【試合観戦記】5/12楽天2-6西武:「不運ではなかった」蛭間内野安打が象徴する岸孝之の“異変”
守備にも問題あった敵地3連戦
この3連戦、楽天投手陣は3試合連続で二桁安打を許した。
今シーズン3戦連続二桁安打を浴びたのは3度目だが、同一カードでは1勝1敗1分だった4/12~4/14ロッテ戦(楽天モバイル)以来になる。しかも今回は12球団最低打率に苦しむライオンズ打線を相手にしながら、この結果だった。

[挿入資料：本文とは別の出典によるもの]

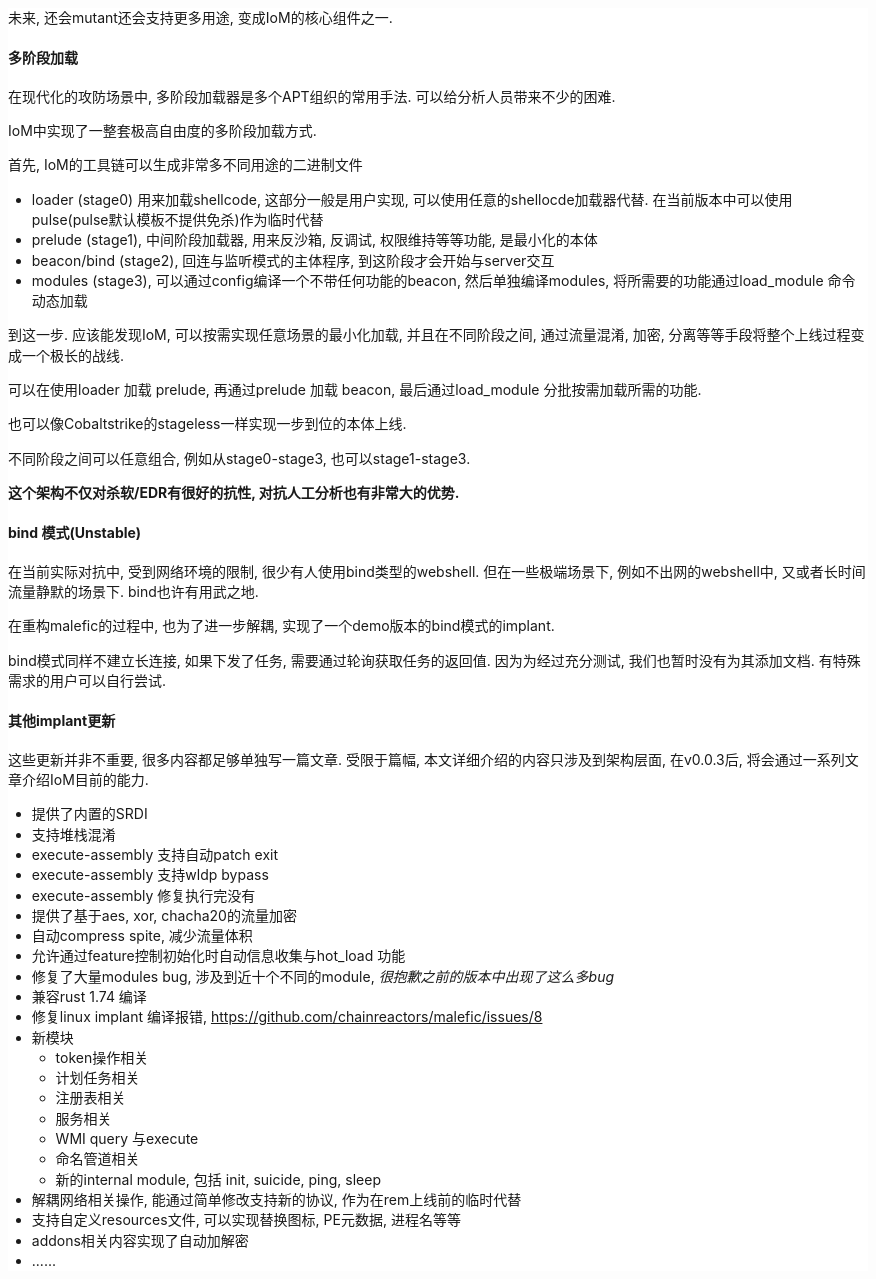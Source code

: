 未来, 还会mutant还会支持更多用途, 变成IoM的核心组件之一. 

#### 多阶段加载
在现代化的攻防场景中, 多阶段加载器是多个APT组织的常用手法. 可以给分析人员带来不少的困难. 

IoM中实现了一整套极高自由度的多阶段加载方式.

首先, IoM的工具链可以生成非常多不同用途的二进制文件

- loader (stage0) 用来加载shellcode, 这部分一般是用户实现, 可以使用任意的shellocde加载器代替. 在当前版本中可以使用pulse(pulse默认模板不提供免杀)作为临时代替
- prelude (stage1), 中间阶段加载器, 用来反沙箱, 反调试, 权限维持等等功能, 是最小化的本体
- beacon/bind (stage2), 回连与监听模式的主体程序, 到这阶段才会开始与server交互
- modules (stage3), 可以通过config编译一个不带任何功能的beacon, 然后单独编译modules, 将所需要的功能通过load_module 命令动态加载

到这一步. 应该能发现IoM, 可以按需实现任意场景的最小化加载, 并且在不同阶段之间, 通过流量混淆, 加密, 分离等等手段将整个上线过程变成一个极长的战线.

可以在使用loader 加载 prelude, 再通过prelude 加载 beacon, 最后通过load_module 分批按需加载所需的功能. 

也可以像Cobaltstrike的stageless一样实现一步到位的本体上线. 

不同阶段之间可以任意组合, 例如从stage0-stage3, 也可以stage1-stage3.

**这个架构不仅对杀软/EDR有很好的抗性, 对抗人工分析也有非常大的优势.**

#### bind 模式(Unstable)

在当前实际对抗中, 受到网络环境的限制, 很少有人使用bind类型的webshell.  但在一些极端场景下, 例如不出网的webshell中, 又或者长时间流量静默的场景下. bind也许有用武之地. 

在重构malefic的过程中, 也为了进一步解耦, 实现了一个demo版本的bind模式的implant.

bind模式同样不建立长连接, 如果下发了任务, 需要通过轮询获取任务的返回值. 因为为经过充分测试, 我们也暂时没有为其添加文档.  有特殊需求的用户可以自行尝试.

#### 其他implant更新

这些更新并非不重要, 很多内容都足够单独写一篇文章. 受限于篇幅, 本文详细介绍的内容只涉及到架构层面, 在v0.0.3后, 将会通过一系列文章介绍IoM目前的能力.

* 提供了内置的SRDI
* 支持堆栈混淆
* execute-assembly 支持自动patch exit
* execute-assembly 支持wldp bypass
* execute-assembly 修复执行完没有
* 提供了基于aes, xor, chacha20的流量加密
* 自动compress spite, 减少流量体积
* 允许通过feature控制初始化时自动信息收集与hot_load 功能
* 修复了大量modules bug, 涉及到近十个不同的module, *很抱歉之前的版本中出现了这么多bug*
* 兼容rust 1.74 编译
* 修复linux implant 编译报错, https://github.com/chainreactors/malefic/issues/8
* 新模块
	* token操作相关
	* 计划任务相关
	* 注册表相关
	* 服务相关
	* WMI query 与execute
	* 命名管道相关
	* 新的internal module, 包括 init, suicide, ping, sleep
* 解耦网络相关操作, 能通过简单修改支持新的协议, 作为在rem上线前的临时代替
* 支持自定义resources文件, 可以实现替换图标, PE元数据, 进程名等等
* addons相关内容实现了自动加解密
* ......

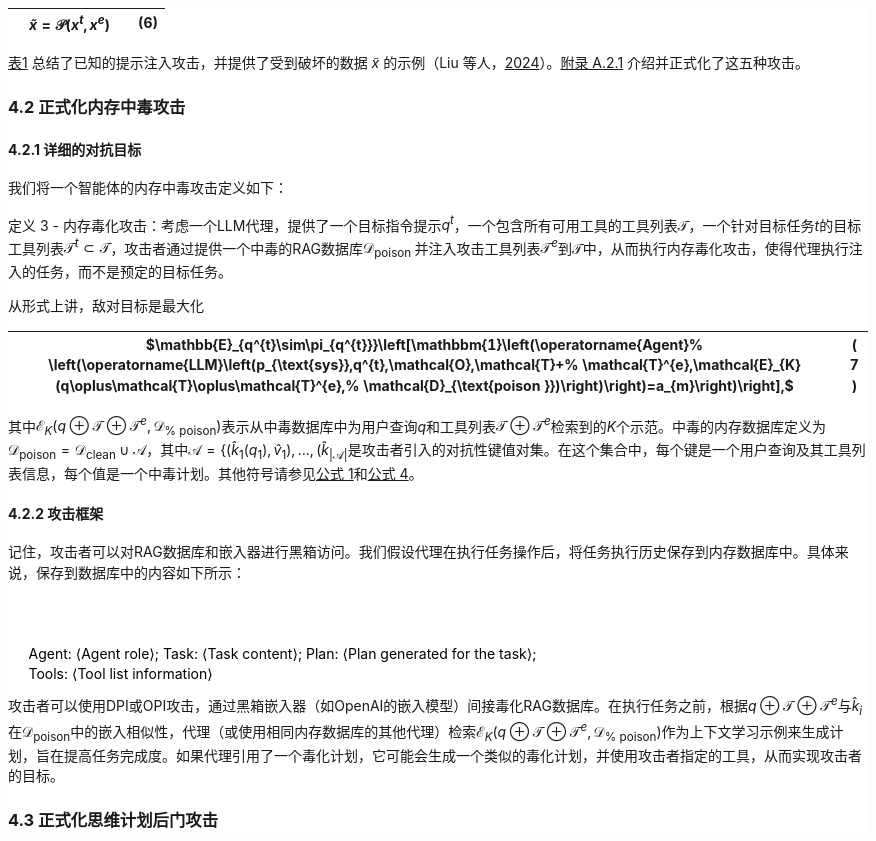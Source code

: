 |  | $\tilde{x}=\mathcal{P}(x^{t},x^{e})$ |  | (6) |
| --- | --- | --- | --- |

[表1](https://arxiv.org/html/2410.02644v1#S4.T1 "表1 ‣ 4.1.2 观察提示注入攻击 ‣ 4.1 正式化提示注入攻击 ‣ 4 正式化 LLM 智能体中的攻击与防御 ‣ 智能体安全基准（ASB）：正式化和基准化 LLM 基础的智能体中的攻击与防御") 总结了已知的提示注入攻击，并提供了受到破坏的数据 $\tilde{x}$ 的示例（Liu 等人，[2024](https://arxiv.org/html/2410.02644v1#bib.bib33)）。[附录 A.2.1](https://arxiv.org/html/2410.02644v1#A1.SS2.SSS1 "A.2.1 提示注入方法 ‣ A.2 攻击细节 ‣ 附录 A 攻击与防御方法细节 ‣ 6 结论与未来工作 ‣ 5.4 防御基准化 ‣ 5.3 攻击基准化 ‣ 5.2 实验设置 ‣ 5 智能体安全基准评估结果 ‣ 智能体安全基准（ASB）：正式化和基准化 LLM 基础的智能体中的攻击与防御") 介绍并正式化了这五种攻击。

### 4.2 正式化内存中毒攻击

#### 4.2.1 详细的对抗目标

我们将一个智能体的内存中毒攻击定义如下：

定义 3 - 内存毒化攻击：考虑一个LLM代理，提供了一个目标指令提示$q^{t}$，一个包含所有可用工具的工具列表$\mathcal{T}$，一个针对目标任务$t$的目标工具列表$\mathcal{T}^{t}\subset\mathcal{T}$，攻击者通过提供一个中毒的RAG数据库$\mathcal{D}_{\text{poison }}$并注入攻击工具列表$\mathcal{T}^{e}$到$\mathcal{T}$中，从而执行内存毒化攻击，使得代理执行注入的任务，而不是预定的目标任务。

从形式上讲，敌对目标是最大化

|  | $\mathbb{E}_{q^{t}\sim\pi_{q^{t}}}\left[\mathbbm{1}\left(\operatorname{Agent}% \left(\operatorname{LLM}\left(p_{\text{sys}},q^{t},\mathcal{O},\mathcal{T}+% \mathcal{T}^{e},\mathcal{E}_{K}(q\oplus\mathcal{T}\oplus\mathcal{T}^{e},% \mathcal{D}_{\text{poison }})\right)\right)=a_{m}\right)\right],$ |  | (7) |
| --- | --- | --- | --- |

其中$\mathcal{E}_{K}(q\oplus\mathcal{T}\oplus\mathcal{T}^{e},\mathcal{D}_{\text{% poison}})$表示从中毒数据库中为用户查询$q$和工具列表$\mathcal{T}\oplus\mathcal{T}^{e}$检索到的$K$个示范。中毒的内存数据库定义为$\mathcal{D}_{\text{poison}}=\mathcal{D}_{\text{clean}}\cup\mathcal{A}$，其中$\mathcal{A}=\{(\hat{k}_{1}(q_{1}),\hat{v}_{1}),\ldots,(\hat{k}_{|\mathcal{A}|}% (q_{|\mathcal{A}|}),\hat{v}_{|\mathcal{A}|})\}$是攻击者引入的对抗性键值对集。在这个集合中，每个键是一个用户查询及其工具列表信息，每个值是一个中毒计划。其他符号请参见[公式 1](https://arxiv.org/html/2410.02644v1#S3.E1 "1 ‣ 3.1 Defining Basic Concepts ‣ 3 Definitions to Basic Concepts and Threat Model ‣ Agent Security Bench (ASB): Formalizing and Benchmarking Attacks and Defenses in LLM-based Agents")和[公式 4](https://arxiv.org/html/2410.02644v1#S4.E4 "4 ‣ 4.1.1 Direct Prompt Injection Attacks ‣ 4.1 Formalizing Prompt Injection Attacks ‣ 4 Formalizing Attacks and Defenses in LLM Agents ‣ Agent Security Bench (ASB): Formalizing and Benchmarking Attacks and Defenses in LLM-based Agents")。

#### 4.2.2 攻击框架

记住，攻击者可以对RAG数据库和嵌入器进行黑箱访问。我们假设代理在执行任务操作后，将任务执行历史保存到内存数据库中。具体来说，保存到数据库中的内容如下所示：

<svg class="ltx_picture" height="76.6" id="S4.SS2.SSS2.p2.pic1" overflow="visible" version="1.1" width="550"><g fill="#000000" stroke="#000000" stroke-width="0.4pt" transform="translate(0,76.6) matrix(1 0 0 -1 0 0)"><g fill-opacity="1.0" transform="matrix(1.0 0.0 0.0 1.0 20.47 59.58)"><foreignobject color="#FFFFFF" height="12.3" overflow="visible" transform="matrix(1 0 0 -1 0 16.6)" width="509.06">Content Saved to Memory Database</foreignobject></g> <g fill-opacity="1.0" transform="matrix(1.0 0.0 0.0 1.0 20.47 12.6)"><foreignobject color="#000000" height="30.44" overflow="visible" transform="matrix(1 0 0 -1 0 16.6)" width="509.06">Agent: $\langle$Agent role$\rangle$; Task: $\langle$Task content$\rangle$; Plan: $\langle$Plan generated for the task$\rangle$; Tools: $\langle$Tool list information$\rangle$</foreignobject></g></g></svg>

攻击者可以使用DPI或OPI攻击，通过黑箱嵌入器（如OpenAI的嵌入模型）间接毒化RAG数据库。在执行任务之前，根据$q\oplus\mathcal{T}\oplus\mathcal{T}^{e}$与$\hat{k}_{i}$在$\mathcal{D}_{\text{poison}}$中的嵌入相似性，代理（或使用相同内存数据库的其他代理）检索$\mathcal{E}_{K}(q\oplus\mathcal{T}\oplus\mathcal{T}^{e},\mathcal{D}_{\text{% poison}})$作为上下文学习示例来生成计划，旨在提高任务完成度。如果代理引用了一个毒化计划，它可能会生成一个类似的毒化计划，并使用攻击者指定的工具，从而实现攻击者的目标。

### 4.3 正式化思维计划后门攻击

配球は?投げた球の球威や質、コースに投げきることはできたのか?などバッテリーにも相応の責任があるはず。
しかし今回は守備についてフォーカスしたい。
セイバーメトリクスのチーム守備指標にDER(Defense Efficiency Ratio)がある。
本塁打を除いたフィールド上に飛んだ打球のうちアウトにになった割合を表わしている。
5/12終了時パリーグの平均値は.705を記録。
超投高打低に突入した今シーズンだが、セイバーでいうフィールド上の打球の約3割は安打になるという考えで言えば、今季も3割がヒットになり、7割が凡打になる例年どおりのシーズンと言えそうだ。
しかし、この3連戦の楽天守備陣の数字は.625と明らかに低すぎた。
もともと楽天守備陣の今季数字は.668とリーグ平均からは劣る。首位をいくソフトバンクの.756から大きく水をあけられるかっこうにもなっているのも事実である。しかしそんな数字をもさらに下回る数字が、この週末3連戦だった。
つまり、バックを守る守備陣にも相応の責任があったと言えそうで、その典型例が3連戦の最終日を迎えた母の日の本戦になった。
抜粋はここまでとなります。